** WHAT YOU SHOULD DO **
Write out the opening lines of the data word for word, up to and including the line with "- Contraindications to", and leave every picture and every later line out.

** EXCERPTED RECORDS **
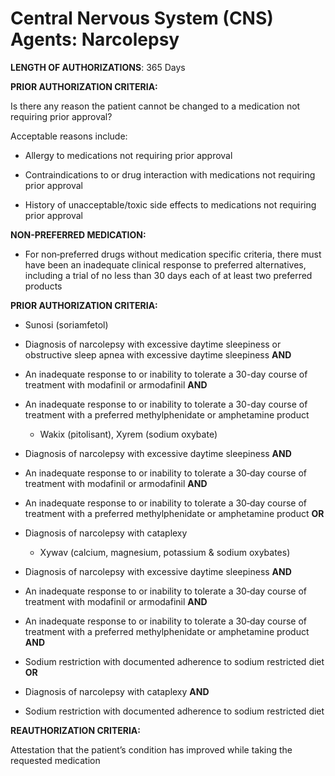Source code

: # Central Nervous System (CNS) Agents: Narcolepsy

**LENGTH OF AUTHORIZATIONS**: 365 Days

**PRIOR AUTHORIZATION CRITERIA:**

Is there any reason the patient cannot be changed to a medication not requiring prior approval?

Acceptable reasons include:

- Allergy to medications not requiring prior approval

- Contraindications to or drug interaction with medications not requiring prior approval

- History of unacceptable/toxic side effects to medications not requiring prior approval

**NON-PREFERRED MEDICATION:**

- For non‐preferred drugs without medication specific criteria, there must have been an inadequate clinical response to preferred alternatives, including a trial of no less than 30 days each of at least two preferred products

**PRIOR AUTHORIZATION CRITERIA:**

- Sunosi (soriamfetol)

-   Diagnosis of narcolepsy with excessive daytime sleepiness or obstructive sleep apnea with excessive daytime sleepiness **AND**
-   An inadequate response to or inability to tolerate a 30-day course of treatment with modafinil or armodafinil **AND**
-   An inadequate response to or inability to tolerate a 30-day course of treatment with a preferred methylphenidate or amphetamine product

    - Wakix (pitolisant), Xyrem (sodium oxybate)

-   Diagnosis of narcolepsy with excessive daytime sleepiness **AND**
-   An inadequate response to or inability to tolerate a 30‐day course of treatment with modafinil or armodafinil **AND**
-   An inadequate response to or inability to tolerate a 30‐day course of treatment with a preferred methylphenidate or amphetamine product **OR**
-   Diagnosis of narcolepsy with cataplexy

    - Xywav (calcium, magnesium, potassium & sodium oxybates)

-   Diagnosis of narcolepsy with excessive daytime sleepiness **AND**
-   An inadequate response to or inability to tolerate a 30‐day course of treatment with modafinil or armodafinil **AND**
-   An inadequate response to or inability to tolerate a 30‐day course of treatment with a preferred methylphenidate or amphetamine product **AND**
-   Sodium restriction with documented adherence to sodium restricted diet **OR**
-   Diagnosis of narcolepsy with cataplexy **AND**
-   Sodium restriction with documented adherence to sodium restricted diet

**REAUTHORIZATION CRITERIA:**

Attestation that the patient’s condition has improved while taking the requested medication
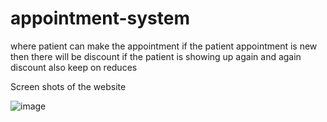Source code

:# appointment-system
where patient can make the appointment if the patient appointment is new then there will be discount  if the patient is showing up again and again  discount also  keep on reduces 

Screen shots  of the website 

![image](https://github.com/user-attachments/assets/e3ec5181-0d49-4d2b-9d6c-c0a91ba84245)

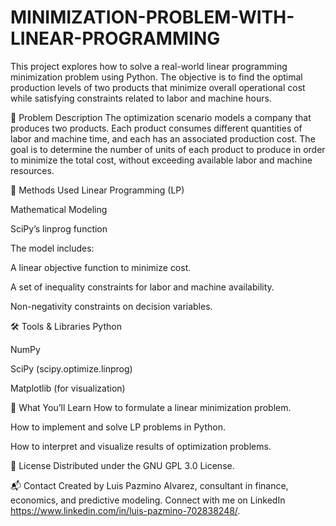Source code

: # MINIMIZATION-PROBLEM-WITH-LINEAR-PROGRAMMING

This project explores how to solve a real-world linear programming minimization problem using Python. The objective is to find the optimal production levels of two products that minimize overall operational cost while satisfying constraints related to labor and machine hours.

📌 Problem Description
The optimization scenario models a company that produces two products. Each product consumes different quantities of labor and machine time, and each has an associated production cost. The goal is to determine the number of units of each product to produce in order to minimize the total cost, without exceeding available labor and machine resources.

🧮 Methods Used
Linear Programming (LP)

Mathematical Modeling

SciPy’s linprog function

The model includes:

A linear objective function to minimize cost.

A set of inequality constraints for labor and machine availability.

Non-negativity constraints on decision variables.

🛠️ Tools & Libraries
Python

NumPy

SciPy (scipy.optimize.linprog)

Matplotlib (for visualization)

🧠 What You’ll Learn
How to formulate a linear minimization problem.

How to implement and solve LP problems in Python.

How to interpret and visualize results of optimization problems.

📝 License
Distributed under the GNU GPL 3.0 License.

📬 Contact
Created by Luis Pazmino Alvarez, consultant in finance, economics, and predictive modeling. Connect with me on LinkedIn https://www.linkedin.com/in/luis-pazmino-702838248/.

** ANSWER AREA **
Source code

: # Central Nervous System (CNS) Agents: Narcolepsy

**LENGTH OF AUTHORIZATIONS**: 365 Days

**PRIOR AUTHORIZATION CRITERIA:**

Is there any reason the patient cannot be changed to a medication not requiring prior approval?

Acceptable reasons include:

- Allergy to medications not requiring prior approval

- Contraindications to or drug interaction with medications not requiring prior approval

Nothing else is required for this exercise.